YOUR OBJECTIVE: Give the data again exactly as written, skipping any pictures.

◆ ◆ ◆ ◆

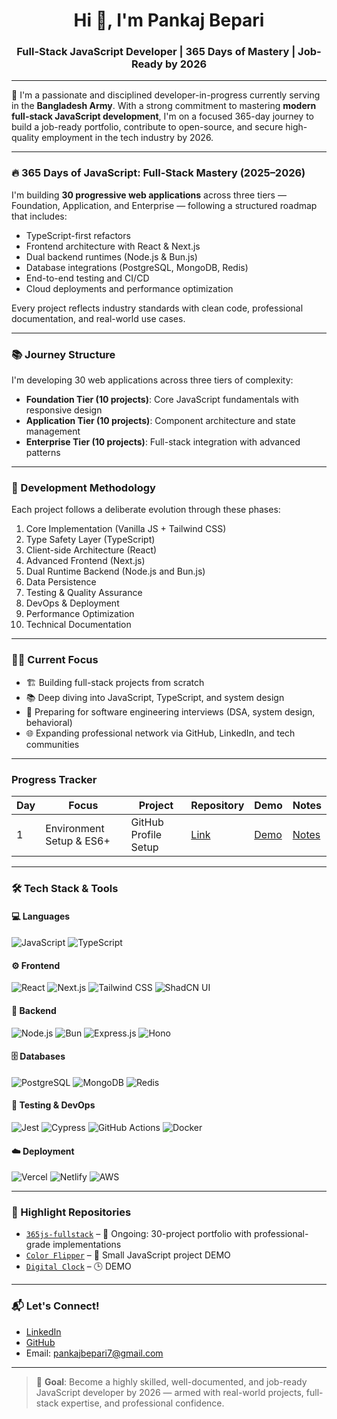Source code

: <h1 align="center">Hi 👋, I'm Pankaj Bepari</h1>
<h3 align="center">Full-Stack JavaScript Developer | 365 Days of Mastery | Job-Ready by 2026</h3>

---

🚀 I'm a passionate and disciplined developer-in-progress currently serving in the **Bangladesh Army**. With a strong commitment to mastering **modern full-stack JavaScript development**, I'm on a focused 365-day journey to build a job-ready portfolio, contribute to open-source, and secure high-quality employment in the tech industry by 2026.

---

### 🔥 365 Days of JavaScript: Full-Stack Mastery (2025–2026)
I'm building **30 progressive web applications** across three tiers — Foundation, Application, and Enterprise — following a structured roadmap that includes:
- TypeScript-first refactors
- Frontend architecture with React & Next.js
- Dual backend runtimes (Node.js & Bun.js)
- Database integrations (PostgreSQL, MongoDB, Redis)
- End-to-end testing and CI/CD
- Cloud deployments and performance optimization

Every project reflects industry standards with clean code, professional documentation, and real-world use cases.

---

### 📚 Journey Structure

I'm developing 30 web applications across three tiers of complexity:
- **Foundation Tier (10 projects)**: Core JavaScript fundamentals with responsive design
- **Application Tier (10 projects)**: Component architecture and state management
- **Enterprise Tier (10 projects)**: Full-stack integration with advanced patterns

---

### 💼 Development Methodology

Each project follows a deliberate evolution through these phases:
1. Core Implementation (Vanilla JS + Tailwind CSS)
2. Type Safety Layer (TypeScript)
3. Client-side Architecture (React)
4. Advanced Frontend (Next.js)
5. Dual Runtime Backend (Node.js and Bun.js)
6. Data Persistence
7. Testing & Quality Assurance
8. DevOps & Deployment
9. Performance Optimization
10. Technical Documentation

---

### 🧑‍💻 Current Focus
- 🏗️ Building full-stack projects from scratch
- 📚 Deep diving into JavaScript, TypeScript, and system design
- 🎯 Preparing for software engineering interviews (DSA, system design, behavioral)
- 🌐 Expanding professional network via GitHub, LinkedIn, and tech communities

---

### Progress Tracker

| Day | Focus | Project | Repository | Demo | Notes |
|-----|-------|---------|------------|------|-------|
| 1 | Environment Setup & ES6+ | GitHub Profile Setup | [Link](#) | [Demo](#) | [Notes](learning/day1-es6-fundamentals) |

---

### 🛠️ Tech Stack & Tools

#### 💻 Languages
![JavaScript](https://img.shields.io/badge/-JavaScript-black?style=flat-square&logo=javascript)
![TypeScript](https://img.shields.io/badge/-TypeScript-black?style=flat-square&logo=typescript)

#### ⚙️ Frontend
![React](https://img.shields.io/badge/-React-black?style=flat-square&logo=react)
![Next.js](https://img.shields.io/badge/-Next.js-black?style=flat-square&logo=next.js)
![Tailwind CSS](https://img.shields.io/badge/-TailwindCSS-black?style=flat-square&logo=tailwind-css)
![ShadCN UI](https://img.shields.io/badge/-ShadCN_UI-black?style=flat-square)

#### 🔧 Backend
![Node.js](https://img.shields.io/badge/-Node.js-black?style=flat-square&logo=node.js)
![Bun](https://img.shields.io/badge/-Bun-black?style=flat-square&logo=bun)
![Express.js](https://img.shields.io/badge/-Express-black?style=flat-square&logo=express)
![Hono](https://img.shields.io/badge/-Hono-black?style=flat-square)

#### 🗄️ Databases
![PostgreSQL](https://img.shields.io/badge/-PostgreSQL-black?style=flat-square&logo=postgresql)
![MongoDB](https://img.shields.io/badge/-MongoDB-black?style=flat-square&logo=mongodb)
![Redis](https://img.shields.io/badge/-Redis-black?style=flat-square&logo=redis)

#### 🧪 Testing & DevOps
![Jest](https://img.shields.io/badge/-Jest-black?style=flat-square&logo=jest)
![Cypress](https://img.shields.io/badge/-Cypress-black?style=flat-square&logo=cypress)
![GitHub Actions](https://img.shields.io/badge/-GitHub%20Actions-black?style=flat-square&logo=github-actions)
![Docker](https://img.shields.io/badge/-Docker-black?style=flat-square&logo=docker)

#### ☁️ Deployment
![Vercel](https://img.shields.io/badge/-Vercel-black?style=flat-square&logo=vercel)
![Netlify](https://img.shields.io/badge/-Netlify-black?style=flat-square&logo=netlify)
![AWS](https://img.shields.io/badge/-AWS-black?style=flat-square&logo=amazon-aws)

---

### 📌 Highlight Repositories
- [`365js-fullstack`](https://github.com/Pankaj72885/365js-fullstack) – 🚧 Ongoing: 30-project portfolio with professional-grade implementations
- [`Color Flipper`](https://github.com/Pankaj72885/#) – 🎨 Small JavaScript project DEMO
- [`Digital Clock`](https://github.com/Pankaj72885/#) – 🕒 DEMO

---

### 📬 Let's Connect!
- [LinkedIn](https://www.linkedin.com/in/pankaj-bepari-8aa69013a/)
- [GitHub](https://github.com/Pankaj72885)
- Email: pankajbepari7@gmail.com

---

> 💼 **Goal**: Become a highly skilled, well-documented, and job-ready JavaScript developer by 2026 — armed with real-world projects, full-stack expertise, and professional confidence.



<!---
Pankaj72885/Pankaj72885 is a ✨ special ✨ repository because its `README.md` (this file) appears on your GitHub profile.
You can click the Preview link to take a look at your changes.
--->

◆ ◆ ◆ ◆

SOLUTION TO THIS EXERCISE:
Source code

: <h1 align="center">Hi 👋, I'm Pankaj Bepari</h1>
<h3 align="center">Full-Stack JavaScript Developer | 365 Days of Mastery | Job-Ready by 2026</h3>

---

🚀 I'm a passionate and disciplined developer-in-progress currently serving in the **Bangladesh Army**. With a strong commitment to mastering **modern full-stack JavaScript development**, I'm on a focused 365-day journey to build a job-ready portfolio, contribute to open-source, and secure high-quality employment in the tech industry by 2026.

---

### 🔥 365 Days of JavaScript: Full-Stack Mastery (2025–2026)
I'm building **30 progressive web applications** across three tiers — Foundation, Application, and Enterprise — following a structured roadmap that includes:
- TypeScript-first refactors
- Frontend architecture with React & Next.js
- Dual backend runtimes (Node.js & Bun.js)
- Database integrations (PostgreSQL, MongoDB, Redis)
- End-to-end testing and CI/CD
- Cloud deployments and performance optimization

Every project reflects industry standards with clean code, professional documentation, and real-world use cases.

---

### 📚 Journey Structure

I'm developing 30 web applications across three tiers of complexity:
- **Foundation Tier (10 projects)**: Core JavaScript fundamentals with responsive design
- **Application Tier (10 projects)**: Component architecture and state management
- **Enterprise Tier (10 projects)**: Full-stack integration with advanced patterns

---

### 💼 Development Methodology

Each project follows a deliberate evolution through these phases:
1. Core Implementation (Vanilla JS + Tailwind CSS)
2. Type Safety Layer (TypeScript)
3. Client-side Architecture (React)
4. Advanced Frontend (Next.js)
5. Dual Runtime Backend (Node.js and Bun.js)
6. Data Persistence
7. Testing & Quality Assurance
8. DevOps & Deployment
9. Performance Optimization
10. Technical Documentation

---

### 🧑‍💻 Current Focus
- 🏗️ Building full-stack projects from scratch
- 📚 Deep diving into JavaScript, TypeScript, and system design
- 🎯 Preparing for software engineering interviews (DSA, system design, behavioral)
- 🌐 Expanding professional network via GitHub, LinkedIn, and tech communities

---

### Progress Tracker

| Day | Focus | Project | Repository | Demo | Notes |
|-----|-------|---------|------------|------|-------|
| 1 | Environment Setup & ES6+ | GitHub Profile Setup | [Link](#) | [Demo](#) | [Notes](learning/day1-es6-fundamentals) |

---

### 🛠️ Tech Stack & Tools

#### 💻 Languages
![JavaScript](https://img.shields.io/badge/-JavaScript-black?style=flat-square&logo=javascript)
![TypeScript](https://img.shields.io/badge/-TypeScript-black?style=flat-square&logo=typescript)

#### ⚙️ Frontend
![React](https://img.shields.io/badge/-React-black?style=flat-square&logo=react)
![Next.js](https://img.shields.io/badge/-Next.js-black?style=flat-square&logo=next.js)
![Tailwind CSS](https://img.shields.io/badge/-TailwindCSS-black?style=flat-square&logo=tailwind-css)
![ShadCN UI](https://img.shields.io/badge/-ShadCN_UI-black?style=flat-square)

#### 🔧 Backend
![Node.js](https://img.shields.io/badge/-Node.js-black?style=flat-square&logo=node.js)
![Bun](https://img.shields.io/badge/-Bun-black?style=flat-square&logo=bun)
![Express.js](https://img.shields.io/badge/-Express-black?style=flat-square&logo=express)
![Hono](https://img.shields.io/badge/-Hono-black?style=flat-square)

#### 🗄️ Databases
![PostgreSQL](https://img.shields.io/badge/-PostgreSQL-black?style=flat-square&logo=postgresql)
![MongoDB](https://img.shields.io/badge/-MongoDB-black?style=flat-square&logo=mongodb)
![Redis](https://img.shields.io/badge/-Redis-black?style=flat-square&logo=redis)

#### 🧪 Testing & DevOps
![Jest](https://img.shields.io/badge/-Jest-black?style=flat-square&logo=jest)
![Cypress](https://img.shields.io/badge/-Cypress-black?style=flat-square&logo=cypress)
![GitHub Actions](https://img.shields.io/badge/-GitHub%20Actions-black?style=flat-square&logo=github-actions)
![Docker](https://img.shields.io/badge/-Docker-black?style=flat-square&logo=docker)

#### ☁️ Deployment
![Vercel](https://img.shields.io/badge/-Vercel-black?style=flat-square&logo=vercel)
![Netlify](https://img.shields.io/badge/-Netlify-black?style=flat-square&logo=netlify)
![AWS](https://img.shields.io/badge/-AWS-black?style=flat-square&logo=amazon-aws)

---

### 📌 Highlight Repositories
- [`365js-fullstack`](https://github.com/Pankaj72885/365js-fullstack) – 🚧 Ongoing: 30-project portfolio with professional-grade implementations
- [`Color Flipper`](https://github.com/Pankaj72885/#) – 🎨 Small JavaScript project DEMO
- [`Digital Clock`](https://github.com/Pankaj72885/#) – 🕒 DEMO

---

### 📬 Let's Connect!
- [LinkedIn](https://www.linkedin.com/in/pankaj-bepari-8aa69013a/)
- [GitHub](https://github.com/Pankaj72885)
- Email: pankajbepari7@gmail.com

---

> 💼 **Goal**: Become a highly skilled, well-documented, and job-ready JavaScript developer by 2026 — armed with real-world projects, full-stack expertise, and professional confidence.



<!---
Pankaj72885/Pankaj72885 is a ✨ special ✨ repository because its `README.md` (this file) appears on your GitHub profile.
You can click the Preview link to take a look at your changes.
--->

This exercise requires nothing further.